## Saved data entries

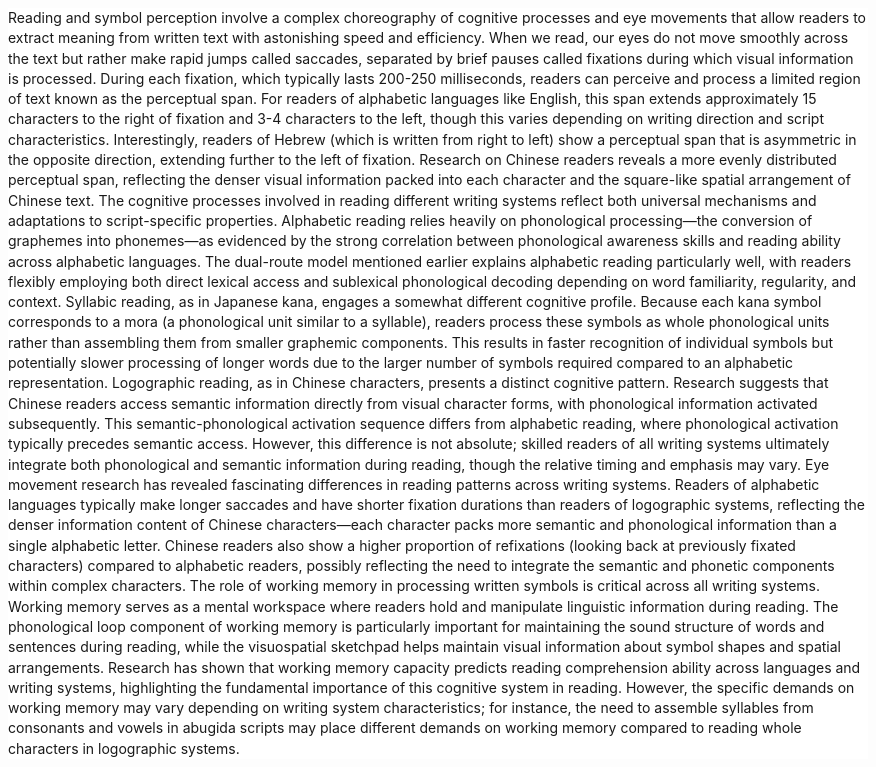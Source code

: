 Reading and symbol perception involve a complex choreography of cognitive processes and eye movements that allow readers to extract meaning from written text with astonishing speed and efficiency. When we read, our eyes do not move smoothly across the text but rather make rapid jumps called saccades, separated by brief pauses called fixations during which visual information is processed. During each fixation, which typically lasts 200-250 milliseconds, readers can perceive and process a limited region of text known as the perceptual span. For readers of alphabetic languages like English, this span extends approximately 15 characters to the right of fixation and 3-4 characters to the left, though this varies depending on writing direction and script characteristics. Interestingly, readers of Hebrew (which is written from right to left) show a perceptual span that is asymmetric in the opposite direction, extending further to the left of fixation. Research on Chinese readers reveals a more evenly distributed perceptual span, reflecting the denser visual information packed into each character and the square-like spatial arrangement of Chinese text. The cognitive processes involved in reading different writing systems reflect both universal mechanisms and adaptations to script-specific properties. Alphabetic reading relies heavily on phonological processing—the conversion of graphemes into phonemes—as evidenced by the strong correlation between phonological awareness skills and reading ability across alphabetic languages. The dual-route model mentioned earlier explains alphabetic reading particularly well, with readers flexibly employing both direct lexical access and sublexical phonological decoding depending on word familiarity, regularity, and context. Syllabic reading, as in Japanese kana, engages a somewhat different cognitive profile. Because each kana symbol corresponds to a mora (a phonological unit similar to a syllable), readers process these symbols as whole phonological units rather than assembling them from smaller graphemic components. This results in faster recognition of individual symbols but potentially slower processing of longer words due to the larger number of symbols required compared to an alphabetic representation. Logographic reading, as in Chinese characters, presents a distinct cognitive pattern. Research suggests that Chinese readers access semantic information directly from visual character forms, with phonological information activated subsequently. This semantic-phonological activation sequence differs from alphabetic reading, where phonological activation typically precedes semantic access. However, this difference is not absolute; skilled readers of all writing systems ultimately integrate both phonological and semantic information during reading, though the relative timing and emphasis may vary. Eye movement research has revealed fascinating differences in reading patterns across writing systems. Readers of alphabetic languages typically make longer saccades and have shorter fixation durations than readers of logographic systems, reflecting the denser information content of Chinese characters—each character packs more semantic and phonological information than a single alphabetic letter. Chinese readers also show a higher proportion of refixations (looking back at previously fixated characters) compared to alphabetic readers, possibly reflecting the need to integrate the semantic and phonetic components within complex characters. The role of working memory in processing written symbols is critical across all writing systems. Working memory serves as a mental workspace where readers hold and manipulate linguistic information during reading. The phonological loop component of working memory is particularly important for maintaining the sound structure of words and sentences during reading, while the visuospatial sketchpad helps maintain visual information about symbol shapes and spatial arrangements. Research has shown that working memory capacity predicts reading comprehension ability across languages and writing systems, highlighting the fundamental importance of this cognitive system in reading. However, the specific demands on working memory may vary depending on writing system characteristics; for instance, the need to assemble syllables from consonants and vowels in abugida scripts may place different demands on working memory compared to reading whole characters in logographic systems.
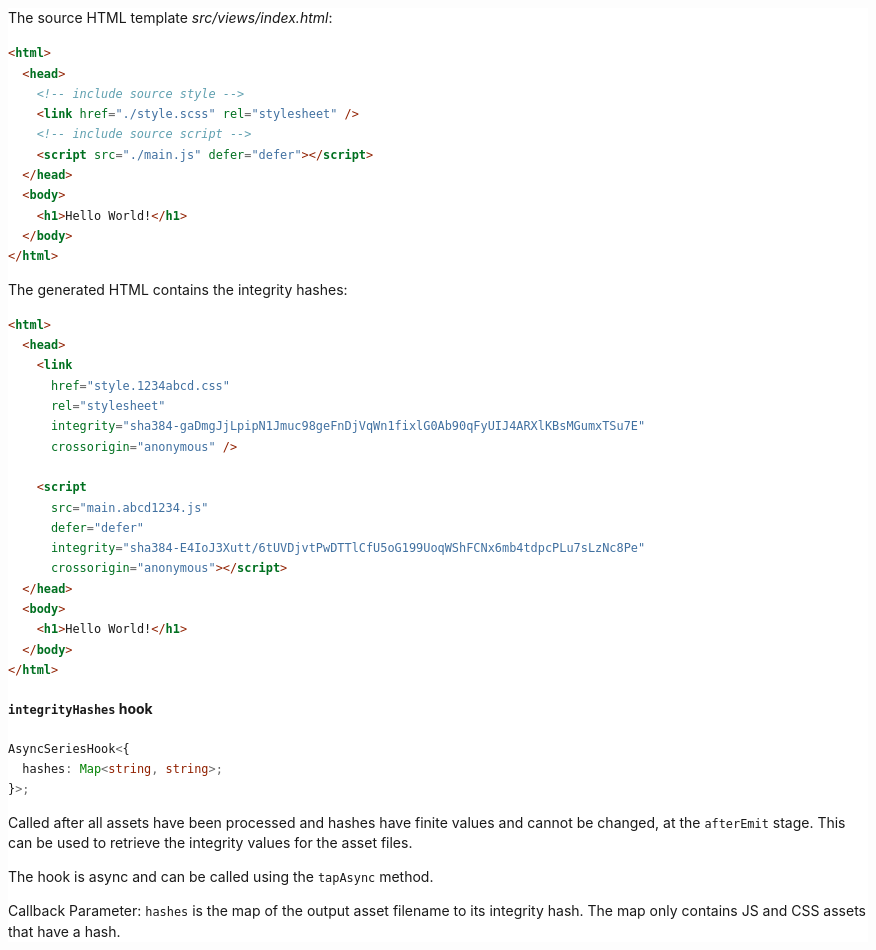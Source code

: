 The source HTML template _src/views/index.html_:

```html
<html>
  <head>
    <!-- include source style -->
    <link href="./style.scss" rel="stylesheet" />
    <!-- include source script -->
    <script src="./main.js" defer="defer"></script>
  </head>
  <body>
    <h1>Hello World!</h1>
  </body>
</html>
```

The generated HTML contains the integrity hashes:

```html
<html>
  <head>
    <link
      href="style.1234abcd.css"
      rel="stylesheet"
      integrity="sha384-gaDmgJjLpipN1Jmuc98geFnDjVqWn1fixlG0Ab90qFyUIJ4ARXlKBsMGumxTSu7E"
      crossorigin="anonymous" />

    <script
      src="main.abcd1234.js"
      defer="defer"
      integrity="sha384-E4IoJ3Xutt/6tUVDjvtPwDTTlCfU5oG199UoqWShFCNx6mb4tdpcPLu7sLzNc8Pe"
      crossorigin="anonymous"></script>
  </head>
  <body>
    <h1>Hello World!</h1>
  </body>
</html>
```

#### `integrityHashes` hook

```ts
AsyncSeriesHook<{
  hashes: Map<string, string>;
}>;
```

Called after all assets have been processed and hashes have finite values and cannot be changed, at the `afterEmit` stage.
This can be used to retrieve the integrity values for the asset files.

The hook is async and can be called using the `tapAsync` method.

Callback Parameter: `hashes` is the map of the output asset filename to its integrity hash.
The map only contains JS and CSS assets that have a hash.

## EXERCISE OBJECTIVE
The records above are to be restated exactly, with all pictures omitted.

## TASK ANSWER
Source code

: Reading and symbol perception involve a complex choreography of cognitive processes and eye movements that allow readers to extract meaning from written text with astonishing speed and efficiency. When we read, our eyes do not move smoothly across the text but rather make rapid jumps called saccades, separated by brief pauses called fixations during which visual information is processed. During each fixation, which typically lasts 200-250 milliseconds, readers can perceive and process a limited region of text known as the perceptual span. For readers of alphabetic languages like English, this span extends approximately 15 characters to the right of fixation and 3-4 characters to the left, though this varies depending on writing direction and script characteristics. Interestingly, readers of Hebrew (which is written from right to left) show a perceptual span that is asymmetric in the opposite direction, extending further to the left of fixation. Research on Chinese readers reveals a more evenly distributed perceptual span, reflecting the denser visual information packed into each character and the square-like spatial arrangement of Chinese text. The cognitive processes involved in reading different writing systems reflect both universal mechanisms and adaptations to script-specific properties. Alphabetic reading relies heavily on phonological processing—the conversion of graphemes into phonemes—as evidenced by the strong correlation between phonological awareness skills and reading ability across alphabetic languages. The dual-route model mentioned earlier explains alphabetic reading particularly well, with readers flexibly employing both direct lexical access and sublexical phonological decoding depending on word familiarity, regularity, and context. Syllabic reading, as in Japanese kana, engages a somewhat different cognitive profile. Because each kana symbol corresponds to a mora (a phonological unit similar to a syllable), readers process these symbols as whole phonological units rather than assembling them from smaller graphemic components. This results in faster recognition of individual symbols but potentially slower processing of longer words due to the larger number of symbols required compared to an alphabetic representation. Logographic reading, as in Chinese characters, presents a distinct cognitive pattern. Research suggests that Chinese readers access semantic information directly from visual character forms, with phonological information activated subsequently. This semantic-phonological activation sequence differs from alphabetic reading, where phonological activation typically precedes semantic access. However, this difference is not absolute; skilled readers of all writing systems ultimately integrate both phonological and semantic information during reading, though the relative timing and emphasis may vary. Eye movement research has revealed fascinating differences in reading patterns across writing systems. Readers of alphabetic languages typically make longer saccades and have shorter fixation durations than readers of logographic systems, reflecting the denser information content of Chinese characters—each character packs more semantic and phonological information than a single alphabetic letter. Chinese readers also show a higher proportion of refixations (looking back at previously fixated characters) compared to alphabetic readers, possibly reflecting the need to integrate the semantic and phonetic components within complex characters. The role of working memory in processing written symbols is critical across all writing systems. Working memory serves as a mental workspace where readers hold and manipulate linguistic information during reading. The phonological loop component of working memory is particularly important for maintaining the sound structure of words and sentences during reading, while the visuospatial sketchpad helps maintain visual information about symbol shapes and spatial arrangements. Research has shown that working memory capacity predicts reading comprehension ability across languages and writing systems, highlighting the fundamental importance of this cognitive system in reading. However, the specific demands on working memory may vary depending on writing system characteristics; for instance, the need to assemble syllables from consonants and vowels in abugida scripts may place different demands on working memory compared to reading whole characters in logographic systems.
Source code

: The source HTML template _src/views/index.html_:

```html
<html>
  <head>
    <!-- include source style -->
    <link href="./style.scss" rel="stylesheet" />
    <!-- include source script -->
    <script src="./main.js" defer="defer"></script>
  </head>
  <body>
    <h1>Hello World!</h1>
  </body>
</html>
```

The generated HTML contains the integrity hashes:

```html
<html>
  <head>
    <link
      href="style.1234abcd.css"
      rel="stylesheet"
      integrity="sha384-gaDmgJjLpipN1Jmuc98geFnDjVqWn1fixlG0Ab90qFyUIJ4ARXlKBsMGumxTSu7E"
      crossorigin="anonymous" />

    <script
      src="main.abcd1234.js"
      defer="defer"
      integrity="sha384-E4IoJ3Xutt/6tUVDjvtPwDTTlCfU5oG199UoqWShFCNx6mb4tdpcPLu7sLzNc8Pe"
      crossorigin="anonymous"></script>
  </head>
  <body>
    <h1>Hello World!</h1>
  </body>
</html>
```

#### `integrityHashes` hook

```ts
AsyncSeriesHook<{
  hashes: Map<string, string>;
}>;
```

Called after all assets have been processed and hashes have finite values and cannot be changed, at the `afterEmit` stage.
This can be used to retrieve the integrity values for the asset files.

The hook is async and can be called using the `tapAsync` method.

Callback Parameter: `hashes` is the map of the output asset filename to its integrity hash.
The map only contains JS and CSS assets that have a hash.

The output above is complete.